Task directions:
Retype the full listing without altering anything.

Material provided:

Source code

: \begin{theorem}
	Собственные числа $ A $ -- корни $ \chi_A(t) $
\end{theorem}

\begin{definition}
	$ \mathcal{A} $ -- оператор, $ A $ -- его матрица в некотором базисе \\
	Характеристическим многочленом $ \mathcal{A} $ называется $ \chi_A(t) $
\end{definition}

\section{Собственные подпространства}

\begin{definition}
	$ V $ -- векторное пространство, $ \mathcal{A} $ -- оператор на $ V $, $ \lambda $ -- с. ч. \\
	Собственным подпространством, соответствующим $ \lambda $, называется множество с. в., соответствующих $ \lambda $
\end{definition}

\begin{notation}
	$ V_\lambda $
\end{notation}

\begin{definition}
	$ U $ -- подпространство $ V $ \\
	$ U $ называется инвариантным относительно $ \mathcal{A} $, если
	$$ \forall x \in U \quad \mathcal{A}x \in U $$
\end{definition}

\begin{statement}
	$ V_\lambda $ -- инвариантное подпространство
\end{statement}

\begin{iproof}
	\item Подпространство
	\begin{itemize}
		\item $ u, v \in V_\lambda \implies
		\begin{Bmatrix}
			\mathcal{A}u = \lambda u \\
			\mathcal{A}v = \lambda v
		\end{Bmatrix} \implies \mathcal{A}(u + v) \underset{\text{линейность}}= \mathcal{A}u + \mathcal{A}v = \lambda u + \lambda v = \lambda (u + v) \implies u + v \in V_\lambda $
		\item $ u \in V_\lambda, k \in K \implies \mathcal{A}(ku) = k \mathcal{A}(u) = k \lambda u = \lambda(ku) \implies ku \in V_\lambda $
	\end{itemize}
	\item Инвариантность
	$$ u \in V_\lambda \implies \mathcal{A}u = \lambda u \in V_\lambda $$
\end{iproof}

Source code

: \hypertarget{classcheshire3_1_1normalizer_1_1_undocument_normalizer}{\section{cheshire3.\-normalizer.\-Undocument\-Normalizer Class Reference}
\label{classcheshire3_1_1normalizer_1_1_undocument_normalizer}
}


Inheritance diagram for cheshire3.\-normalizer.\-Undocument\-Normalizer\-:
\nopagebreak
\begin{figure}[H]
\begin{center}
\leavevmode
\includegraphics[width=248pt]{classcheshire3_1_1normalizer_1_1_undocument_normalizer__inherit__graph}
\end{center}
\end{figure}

Solution to the problem:
Source code

: \begin{theorem}
	Собственные числа $ A $ -- корни $ \chi_A(t) $
\end{theorem}

\begin{definition}
	$ \mathcal{A} $ -- оператор, $ A $ -- его матрица в некотором базисе \\
	Характеристическим многочленом $ \mathcal{A} $ называется $ \chi_A(t) $
\end{definition}

\section{Собственные подпространства}

\begin{definition}
	$ V $ -- векторное пространство, $ \mathcal{A} $ -- оператор на $ V $, $ \lambda $ -- с. ч. \\
	Собственным подпространством, соответствующим $ \lambda $, называется множество с. в., соответствующих $ \lambda $
\end{definition}

\begin{notation}
	$ V_\lambda $
\end{notation}

\begin{definition}
	$ U $ -- подпространство $ V $ \\
	$ U $ называется инвариантным относительно $ \mathcal{A} $, если
	$$ \forall x \in U \quad \mathcal{A}x \in U $$
\end{definition}

\begin{statement}
	$ V_\lambda $ -- инвариантное подпространство
\end{statement}

\begin{iproof}
	\item Подпространство
	\begin{itemize}
		\item $ u, v \in V_\lambda \implies
		\begin{Bmatrix}
			\mathcal{A}u = \lambda u \\
			\mathcal{A}v = \lambda v
		\end{Bmatrix} \implies \mathcal{A}(u + v) \underset{\text{линейность}}= \mathcal{A}u + \mathcal{A}v = \lambda u + \lambda v = \lambda (u + v) \implies u + v \in V_\lambda $
		\item $ u \in V_\lambda, k \in K \implies \mathcal{A}(ku) = k \mathcal{A}(u) = k \lambda u = \lambda(ku) \implies ku \in V_\lambda $
	\end{itemize}
	\item Инвариантность
	$$ u \in V_\lambda \implies \mathcal{A}u = \lambda u \in V_\lambda $$
\end{iproof}

Source code

: \hypertarget{classcheshire3_1_1normalizer_1_1_undocument_normalizer}{\section{cheshire3.\-normalizer.\-Undocument\-Normalizer Class Reference}
\label{classcheshire3_1_1normalizer_1_1_undocument_normalizer}
}


Inheritance diagram for cheshire3.\-normalizer.\-Undocument\-Normalizer\-:
\nopagebreak
\begin{figure}[H]
\begin{center}
\leavevmode
\includegraphics[width=248pt]{classcheshire3_1_1normalizer_1_1_undocument_normalizer__inherit__graph}
\end{center}
\end{figure}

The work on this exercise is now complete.